[Rendered images with source text]
------------------------------------

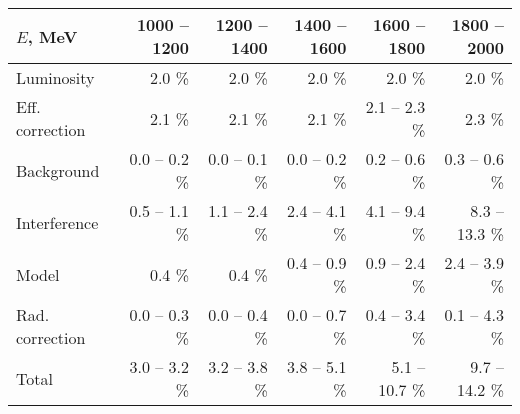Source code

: \begin{tabular}{lrrrrr}
$E$, MeV & 1000 -- 1200 & 1200 -- 1400 & 1400 -- 1600 & 1600 -- 1800 & 1800 -- 2000 \\\hline
Luminosity & 2.0 \% & 2.0 \% & 2.0 \% & 2.0 \% & 2.0 \% \\
Eff. correction & 2.1 \% & 2.1 \% & 2.1 \% & 2.1 -- 2.3 \% & 2.3 \% \\
Background & 0.0 -- 0.2 \% & 0.0 -- 0.1 \% & 0.0 -- 0.2 \% & 0.2 -- 0.6 \% & 0.3 -- 0.6 \% \\
Interference & 0.5 -- 1.1 \% & 1.1 -- 2.4 \% & 2.4 -- 4.1 \% & 4.1 -- 9.4 \% & 8.3 -- 13.3 \% \\
Model & 0.4 \% & 0.4 \% & 0.4 -- 0.9 \% & 0.9 -- 2.4 \% & 2.4 -- 3.9 \% \\
Rad. correction & 0.0 -- 0.3 \% & 0.0 -- 0.4 \% & 0.0 -- 0.7 \% & 0.4 -- 3.4 \% & 0.1 -- 4.3 \% \\\hline
Total & 3.0 -- 3.2 \% & 3.2 -- 3.8 \% & 3.8 -- 5.1 \% & 5.1 -- 10.7 \% & 9.7 -- 14.2 \% \\
\end{tabular}
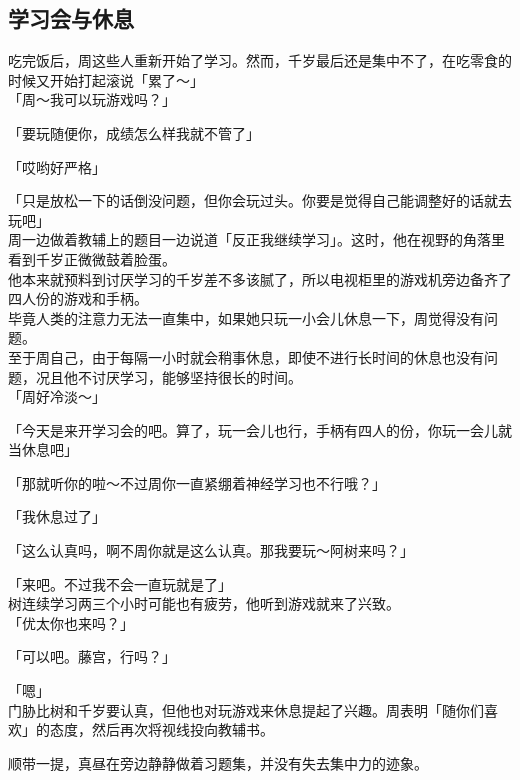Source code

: \subsection{学习会与休息}

吃完饭后，周这些人重新开始了学习。然而，千岁最后还是集中不了，在吃零食的时候又开始打起滚说「累了～」\\

「周～我可以玩游戏吗？」

「要玩随便你，成绩怎么样我就不管了」

「哎哟好严格」

「只是放松一下的话倒没问题，但你会玩过头。你要是觉得自己能调整好的话就去玩吧」\\

周一边做着教辅上的题目一边说道「反正我继续学习」。这时，他在视野的角落里看到千岁正微微鼓着脸蛋。\\

他本来就预料到讨厌学习的千岁差不多该腻了，所以电视柜里的游戏机旁边备齐了四人份的游戏和手柄。\\

毕竟人类的注意力无法一直集中，如果她只玩一小会儿休息一下，周觉得没有问题。\\

至于周自己，由于每隔一小时就会稍事休息，即使不进行长时间的休息也没有问题，况且他不讨厌学习，能够坚持很长的时间。\\

「周好冷淡～」

「今天是来开学习会的吧。算了，玩一会儿也行，手柄有四人的份，你玩一会儿就当休息吧」

「那就听你的啦～不过周你一直紧绷着神经学习也不行哦？」

「我休息过了」

「这么认真吗，啊不周你就是这么认真。那我要玩～阿树来吗？」

「来吧。不过我不会一直玩就是了」\\

树连续学习两三个小时可能也有疲劳，他听到游戏就来了兴致。\\

「优太你也来吗？」

「可以吧。藤宫，行吗？」

「嗯」\\

门胁比树和千岁要认真，但他也对玩游戏来休息提起了兴趣。周表明「随你们喜欢」的态度，然后再次将视线投向教辅书。

顺带一提，真昼在旁边静静做着习题集，并没有失去集中力的迹象。\\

------------------------------------

#### The problem
Return each record above as it stands. Pictures stay out.

#### Written response
Source code

: \begin{tabular}{lrrrrr}
$E$, MeV & 1000 -- 1200 & 1200 -- 1400 & 1400 -- 1600 & 1600 -- 1800 & 1800 -- 2000 \\\hline
Luminosity & 2.0 \% & 2.0 \% & 2.0 \% & 2.0 \% & 2.0 \% \\
Eff. correction & 2.1 \% & 2.1 \% & 2.1 \% & 2.1 -- 2.3 \% & 2.3 \% \\
Background & 0.0 -- 0.2 \% & 0.0 -- 0.1 \% & 0.0 -- 0.2 \% & 0.2 -- 0.6 \% & 0.3 -- 0.6 \% \\
Interference & 0.5 -- 1.1 \% & 1.1 -- 2.4 \% & 2.4 -- 4.1 \% & 4.1 -- 9.4 \% & 8.3 -- 13.3 \% \\
Model & 0.4 \% & 0.4 \% & 0.4 -- 0.9 \% & 0.9 -- 2.4 \% & 2.4 -- 3.9 \% \\
Rad. correction & 0.0 -- 0.3 \% & 0.0 -- 0.4 \% & 0.0 -- 0.7 \% & 0.4 -- 3.4 \% & 0.1 -- 4.3 \% \\\hline
Total & 3.0 -- 3.2 \% & 3.2 -- 3.8 \% & 3.8 -- 5.1 \% & 5.1 -- 10.7 \% & 9.7 -- 14.2 \% \\
\end{tabular}
Source code

: \subsection{学习会与休息}

吃完饭后，周这些人重新开始了学习。然而，千岁最后还是集中不了，在吃零食的时候又开始打起滚说「累了～」\\

「周～我可以玩游戏吗？」

「要玩随便你，成绩怎么样我就不管了」

「哎哟好严格」

「只是放松一下的话倒没问题，但你会玩过头。你要是觉得自己能调整好的话就去玩吧」\\

周一边做着教辅上的题目一边说道「反正我继续学习」。这时，他在视野的角落里看到千岁正微微鼓着脸蛋。\\

他本来就预料到讨厌学习的千岁差不多该腻了，所以电视柜里的游戏机旁边备齐了四人份的游戏和手柄。\\

毕竟人类的注意力无法一直集中，如果她只玩一小会儿休息一下，周觉得没有问题。\\

至于周自己，由于每隔一小时就会稍事休息，即使不进行长时间的休息也没有问题，况且他不讨厌学习，能够坚持很长的时间。\\

「周好冷淡～」

「今天是来开学习会的吧。算了，玩一会儿也行，手柄有四人的份，你玩一会儿就当休息吧」

「那就听你的啦～不过周你一直紧绷着神经学习也不行哦？」

「我休息过了」

「这么认真吗，啊不周你就是这么认真。那我要玩～阿树来吗？」

「来吧。不过我不会一直玩就是了」\\

树连续学习两三个小时可能也有疲劳，他听到游戏就来了兴致。\\

「优太你也来吗？」

「可以吧。藤宫，行吗？」

「嗯」\\

门胁比树和千岁要认真，但他也对玩游戏来休息提起了兴趣。周表明「随你们喜欢」的态度，然后再次将视线投向教辅书。

顺带一提，真昼在旁边静静做着习题集，并没有失去集中力的迹象。\\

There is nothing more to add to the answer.